▶ WHAT TO PRODUCE: Exclude the pictures, then repeat the remaining data exactly.
......
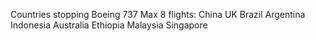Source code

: Countries stopping Boeing 737 Max 8 flights:  China UK Brazil Argentina Indonesia Australia Ethiopia Malaysia Singapore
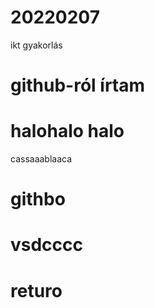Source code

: # 20220207
ikt gyakorlás
# github-ról írtam
# halohalo halo
cassaaablaaca
# githbo
# vsdcccc
# returo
......
▶ TASK RESPONSE:
Source code

: Countries stopping Boeing 737 Max 8 flights:  China UK Brazil Argentina Indonesia Australia Ethiopia Malaysia Singapore
Source code

: # 20220207
ikt gyakorlás
# github-ról írtam
# halohalo halo
cassaaablaaca
# githbo
# vsdcccc
# returo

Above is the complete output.